Lasorda managed the team for twenty years, from 1976 to 1996, winning two World Series along the way in 1981 and 1988, and only stepped down after a heart attack. Later he served as the team’s Vice President, and as Senior Advisor to the Chairman.

Yet as the New York Times noted in its obituary, Lasorda’s relentless cheeriness, his unabashed love of the game and its players, his keen sense of humor and his personal decency made him one of those rare figures in sports who transcend their own game. Even people who had zero interest in baseball knew his name, and the vast majority loved him.

(When I lived in L.A. for a brief spell in the early 1990s, while Lasorda was still managing, I knew people who would go to Dodger games with no clue about what was happening on the field, but simply in hopes of sneaking down to the Dodgers dugout to get an autograph or snap a picture with the legend.)

Something very similar could be said of John Paul II.

He too was fanatically devoted to his franchise, in his case the Catholic Church.
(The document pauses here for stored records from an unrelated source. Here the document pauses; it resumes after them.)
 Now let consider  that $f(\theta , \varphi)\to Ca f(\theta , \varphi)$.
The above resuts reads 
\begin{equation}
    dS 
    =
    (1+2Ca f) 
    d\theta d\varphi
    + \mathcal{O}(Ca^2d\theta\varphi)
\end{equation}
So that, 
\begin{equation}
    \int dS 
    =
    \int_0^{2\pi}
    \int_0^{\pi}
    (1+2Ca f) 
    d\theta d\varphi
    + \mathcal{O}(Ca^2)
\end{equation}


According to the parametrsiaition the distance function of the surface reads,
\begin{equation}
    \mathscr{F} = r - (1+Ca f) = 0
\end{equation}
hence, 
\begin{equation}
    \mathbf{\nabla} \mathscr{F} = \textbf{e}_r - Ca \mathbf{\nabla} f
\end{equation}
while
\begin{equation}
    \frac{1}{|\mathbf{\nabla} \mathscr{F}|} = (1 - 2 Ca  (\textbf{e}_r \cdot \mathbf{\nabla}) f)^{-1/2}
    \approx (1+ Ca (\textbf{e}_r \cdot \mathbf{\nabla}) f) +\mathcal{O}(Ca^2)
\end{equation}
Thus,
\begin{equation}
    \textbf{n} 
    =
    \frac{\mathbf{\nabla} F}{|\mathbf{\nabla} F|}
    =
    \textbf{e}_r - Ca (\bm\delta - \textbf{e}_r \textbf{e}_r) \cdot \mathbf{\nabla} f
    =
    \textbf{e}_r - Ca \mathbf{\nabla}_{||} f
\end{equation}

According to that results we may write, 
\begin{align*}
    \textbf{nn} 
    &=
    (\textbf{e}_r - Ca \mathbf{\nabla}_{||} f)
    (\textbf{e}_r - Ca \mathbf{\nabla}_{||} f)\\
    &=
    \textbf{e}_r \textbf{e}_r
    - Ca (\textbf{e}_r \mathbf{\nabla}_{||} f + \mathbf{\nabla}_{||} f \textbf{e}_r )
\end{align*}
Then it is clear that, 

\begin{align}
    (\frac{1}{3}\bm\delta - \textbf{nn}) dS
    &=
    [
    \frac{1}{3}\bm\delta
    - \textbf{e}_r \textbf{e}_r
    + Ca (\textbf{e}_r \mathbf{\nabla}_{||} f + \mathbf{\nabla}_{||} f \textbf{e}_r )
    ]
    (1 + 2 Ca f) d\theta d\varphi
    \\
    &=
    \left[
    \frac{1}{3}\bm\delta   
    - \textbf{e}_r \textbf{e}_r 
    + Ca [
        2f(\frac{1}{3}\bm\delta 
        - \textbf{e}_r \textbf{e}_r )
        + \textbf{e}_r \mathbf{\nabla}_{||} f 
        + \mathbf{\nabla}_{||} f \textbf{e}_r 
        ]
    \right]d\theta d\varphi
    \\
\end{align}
By reputation a conservative, he took Catholic teaching and identity seriously and was willing to sanction Catholics who defied it – there’s a fairly long list of theologians, clergy and others from the John Paul years who learned that lesson the hard way.

Yet like Lasorda, John Paul was admired well beyond the boundaries of his own Church. He revolutionized relations with Judaism, he became the first pope to enter a mosque and a Buddhist temple, he enjoyed the company of secular pop stars such as Bob Dylan and Bono, and he made 104 trips around the world to encounter people of all walks of life and all experiences.
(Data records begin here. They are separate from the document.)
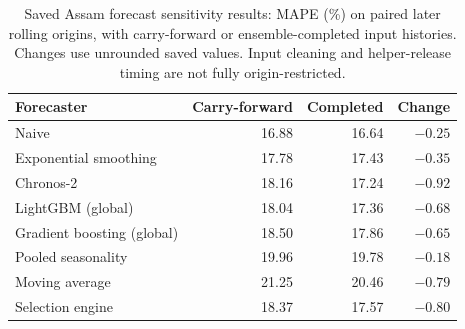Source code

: \begin{table}[tbp]
\caption{Saved Assam forecast sensitivity results: MAPE (\%) on paired later rolling origins, with carry-forward or ensemble-completed input histories. Changes use unrounded saved values. Input cleaning and helper-release timing are not fully origin-restricted.}
\label{tab:downstream}
\small
\setlength{\tabcolsep}{4pt}
\begin{tabular}{lrrr}
\toprule
Forecaster & Carry-forward & Completed & Change \\
\midrule
Naive & 16.88 & 16.64 & $-0.25$ \\
Exponential smoothing & 17.78 & 17.43 & $-0.35$ \\
Chronos-2 & 18.16 & 17.24 & $-0.92$ \\
LightGBM (global) & 18.04 & 17.36 & $-0.68$ \\
Gradient boosting (global) & 18.50 & 17.86 & $-0.65$ \\
Pooled seasonality & 19.96 & 19.78 & $-0.18$ \\
Moving average & 21.25 & 20.46 & $-0.79$ \\
Selection engine & 18.37 & 17.57 & $-0.80$ \\
\bottomrule
\end{tabular}
\end{table}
John Paul’s charisma, his relentless energy and his effusive spirit of hope made him a universal point of reference, perhaps the most instantly recognizable person on the planet in the last part of the 20th century. The crowds he would draw on those foreign trips are the stuff of legend, and some historians believe it’s possible John Paul II met more people in person over the course of his life than anyone else in history.

In other words, both St. John Paul II and Tommy Lasorda incarnated a defining Catholic instinct, to wit: The specific is not the enemy of the universal. On the contrary, only someone truly passionate about their own identity can appreciate that same passion in others, and really engage them on their own turf.

It was precisely because John Paul was such a loyal son of Poland that he could recognize and affirm genuine patriotism in others, and it was precisely because was such a firm Catholic believer that others with deep religious beliefs could see him as a kindred spirit despite the differences in their creeds.

Similarly, it was because Lasorda loved his team so much, because he was willing to fight and scratch and claw to help it win, that even baseball fans who hate the Dodgers couldn’t help but fall in love with him.

It’s sometimes thought that people too attached to their own tradition, whether it’s athletic or religious, aren’t open enough to be able to dialogue with others; that to be universal, you’ve got to be a little less specific.

John Paul and Lasorda, through their remarkable lives, delivered the only Catholic answer to that claim: Bunk. Specificity and universality aren’t an either/or, they’re a both/and.

For having offered us that reminder, as well as countless memories on and off the field, we’re all indebted to Lasorda. Requiescat in pace.